1.クッシング病 2.異所性ACTH産生腫瘍 3.副腎腺腫 4.副腎癌 5.副腎皮質過形成
正解 (1)
丸顔、中心性の肥満などが特徴的で クッシング症候群が連想されます。 「ステロイドの副作用で ムーンフェイスとか、肥満があったよね」 ぐらいで十分な連想ではないでしょうか。
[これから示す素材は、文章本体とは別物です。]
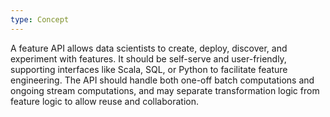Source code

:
 ```yaml
---
type: Concept
---
```


A feature API allows data scientists to create, deploy, discover, and experiment with features. It should be self-serve and user-friendly, supporting interfaces like Scala, SQL, or Python to facilitate feature engineering. The API should handle both one-off batch computations and ongoing stream computations, and may separate transformation logic from feature logic to allow reuse and collaboration.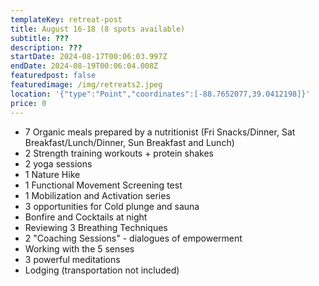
 ```yaml
---
templateKey: retreat-post
title: August 16-18 (8 spots available)
subtitle: ???
description: ???
startDate: 2024-08-17T00:06:03.997Z
endDate: 2024-08-19T00:06:04.008Z
featuredpost: false
featuredimage: /img/retreats2.jpeg
location: '{"type":"Point","coordinates":[-88.7652077,39.0412198]}'
price: 0
---
```

* 7 Organic meals prepared by a nutritionist (Fri Snacks/Dinner, Sat Breakfast/Lunch/Dinner, Sun Breakfast and Lunch)
* 2 Strength training workouts + protein shakes
* 2 yoga sessions
* 1 Nature Hike
* 1 Functional Movement Screening test
* 1 Mobilization and Activation series
* 3 opportunities for Cold plunge and sauna
* Bonfire and Cocktails at night
* Reviewing 3 Breathing Techniques
* 2 "Coaching Sessions" - dialogues of empowerment
* Working with the 5 senses
* 3 powerful meditations
* Lodging (transportation not included)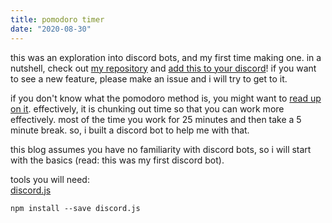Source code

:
 ```yaml
---
title: pomodoro timer
date: "2020-08-30"
---
```


this was an exploration into discord bots, and my first time making one. in a nutshell, check out [my repository](https://github.com/samheckle/tanatimer) and [add this to your discord](https://discord.com/oauth2/authorize?client_id=746124476122398751&permissions=2048&scope=bot)! if you want to see a new feature, please make an issue and i will try to get to it. 

if you don't know what the pomodoro method is, you might want to [read up on it](https://en.wikipedia.org/wiki/Pomodoro_Technique). effectively, it is chunking out time so that you can work more effectively. most of the time you work for 25 minutes and then take a 5 minute break. so, i built a discord bot to help me with that.

this blog assumes you have no familiarity with discord bots, so i will start with the basics (read: this was my first discord bot).

tools you will need:\
[discord.js](https://www.npmjs.com/package/discord.js)
```
npm install --save discord.js
```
※クッシング症候群 というのは 慢性的に糖質コルチコイドが出ていることの総称です。 何らかの具体的疾患名ではないことに注意です。
行われている試験は デキサメタゾン大量投与により コルチゾール分泌の抑制が 見られるかどうかの試験です。 見られると、クッシング病と考えられます。
抑制が見られない場合は 副腎腺腫や、副腎癌 異所性ACTH(副腎皮質刺激ホルモン)産生腫瘍 などと考えられます。
以上より、正解は 1 です。
ちなみに 選択肢 5 の副腎皮質過形成は 副腎のサイズが大きくなっている状態のことです。 先天性副腎皮質過形成などが 知られています。